LISTED RECORDS:
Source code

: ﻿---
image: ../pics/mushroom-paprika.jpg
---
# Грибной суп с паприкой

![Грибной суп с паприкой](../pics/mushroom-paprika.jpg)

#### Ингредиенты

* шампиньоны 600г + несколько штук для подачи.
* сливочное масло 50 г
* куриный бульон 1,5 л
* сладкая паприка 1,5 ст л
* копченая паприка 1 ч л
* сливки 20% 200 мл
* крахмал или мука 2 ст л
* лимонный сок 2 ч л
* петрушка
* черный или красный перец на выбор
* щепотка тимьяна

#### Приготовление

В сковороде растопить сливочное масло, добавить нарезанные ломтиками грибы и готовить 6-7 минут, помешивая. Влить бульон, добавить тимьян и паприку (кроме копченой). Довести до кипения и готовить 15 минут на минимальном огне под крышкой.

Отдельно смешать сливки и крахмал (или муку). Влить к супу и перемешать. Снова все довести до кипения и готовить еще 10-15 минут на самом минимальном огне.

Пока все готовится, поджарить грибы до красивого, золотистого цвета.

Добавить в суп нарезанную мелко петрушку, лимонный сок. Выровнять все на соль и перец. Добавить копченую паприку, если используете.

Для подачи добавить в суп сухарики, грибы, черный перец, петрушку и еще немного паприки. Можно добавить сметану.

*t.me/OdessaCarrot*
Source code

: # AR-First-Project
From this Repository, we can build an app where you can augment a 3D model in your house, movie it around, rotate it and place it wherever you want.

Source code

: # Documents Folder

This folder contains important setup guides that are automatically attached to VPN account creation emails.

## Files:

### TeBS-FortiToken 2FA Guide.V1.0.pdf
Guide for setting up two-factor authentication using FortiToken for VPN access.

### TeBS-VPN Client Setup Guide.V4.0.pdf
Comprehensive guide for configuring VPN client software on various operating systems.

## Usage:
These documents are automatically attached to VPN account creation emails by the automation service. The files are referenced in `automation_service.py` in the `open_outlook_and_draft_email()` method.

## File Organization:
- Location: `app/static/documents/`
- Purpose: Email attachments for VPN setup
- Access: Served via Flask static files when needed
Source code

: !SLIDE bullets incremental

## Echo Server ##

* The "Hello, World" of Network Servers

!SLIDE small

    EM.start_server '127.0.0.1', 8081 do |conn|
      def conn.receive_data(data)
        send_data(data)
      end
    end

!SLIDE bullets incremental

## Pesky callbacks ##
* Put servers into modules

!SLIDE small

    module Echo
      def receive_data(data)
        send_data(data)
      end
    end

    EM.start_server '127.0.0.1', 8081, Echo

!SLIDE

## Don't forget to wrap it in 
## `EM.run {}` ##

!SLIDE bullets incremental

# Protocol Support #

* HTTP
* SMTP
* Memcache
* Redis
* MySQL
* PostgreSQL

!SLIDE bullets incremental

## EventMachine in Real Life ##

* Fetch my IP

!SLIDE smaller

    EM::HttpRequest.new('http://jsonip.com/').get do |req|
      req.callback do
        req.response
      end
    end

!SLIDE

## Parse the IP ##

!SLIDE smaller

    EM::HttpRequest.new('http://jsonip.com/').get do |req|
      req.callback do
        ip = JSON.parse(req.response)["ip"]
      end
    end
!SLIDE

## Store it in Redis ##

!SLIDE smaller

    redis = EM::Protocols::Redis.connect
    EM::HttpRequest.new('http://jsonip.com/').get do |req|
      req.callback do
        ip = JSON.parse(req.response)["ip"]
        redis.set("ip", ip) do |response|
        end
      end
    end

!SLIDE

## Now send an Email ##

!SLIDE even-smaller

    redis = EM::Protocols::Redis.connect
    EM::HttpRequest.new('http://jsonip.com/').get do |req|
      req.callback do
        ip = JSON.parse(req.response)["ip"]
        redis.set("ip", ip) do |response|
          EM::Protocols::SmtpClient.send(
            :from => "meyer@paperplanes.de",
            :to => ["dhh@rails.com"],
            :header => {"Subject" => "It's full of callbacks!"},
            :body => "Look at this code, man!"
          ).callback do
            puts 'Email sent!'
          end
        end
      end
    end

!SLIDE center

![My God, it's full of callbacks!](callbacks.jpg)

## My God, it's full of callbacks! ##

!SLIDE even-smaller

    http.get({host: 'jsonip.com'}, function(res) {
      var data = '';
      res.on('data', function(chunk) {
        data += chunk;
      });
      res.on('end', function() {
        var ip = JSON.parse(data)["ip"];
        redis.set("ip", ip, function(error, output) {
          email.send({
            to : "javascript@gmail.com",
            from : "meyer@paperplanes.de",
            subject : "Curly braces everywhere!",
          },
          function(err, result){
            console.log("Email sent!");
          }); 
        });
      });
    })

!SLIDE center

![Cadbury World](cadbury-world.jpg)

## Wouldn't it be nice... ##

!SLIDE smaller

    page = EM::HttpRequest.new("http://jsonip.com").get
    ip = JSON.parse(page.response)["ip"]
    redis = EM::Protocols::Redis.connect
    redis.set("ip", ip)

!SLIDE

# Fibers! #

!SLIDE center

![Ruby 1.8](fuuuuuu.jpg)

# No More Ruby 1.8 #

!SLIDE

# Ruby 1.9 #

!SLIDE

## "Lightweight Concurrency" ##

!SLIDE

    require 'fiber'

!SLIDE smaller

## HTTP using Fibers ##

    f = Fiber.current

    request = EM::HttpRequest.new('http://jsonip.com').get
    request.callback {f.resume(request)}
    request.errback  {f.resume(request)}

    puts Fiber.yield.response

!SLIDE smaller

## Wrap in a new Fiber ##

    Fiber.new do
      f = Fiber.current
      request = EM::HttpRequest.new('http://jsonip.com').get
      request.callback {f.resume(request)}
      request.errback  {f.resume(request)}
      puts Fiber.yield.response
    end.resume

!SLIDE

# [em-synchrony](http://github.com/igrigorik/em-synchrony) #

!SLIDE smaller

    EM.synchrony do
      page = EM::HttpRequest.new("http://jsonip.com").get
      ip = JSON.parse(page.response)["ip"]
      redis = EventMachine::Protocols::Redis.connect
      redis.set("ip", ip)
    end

YOUR GOAL:
If "account" is in a line of the listing above, count that line; give the final number and nothing more.

RESULT FOR THIS TASK:
2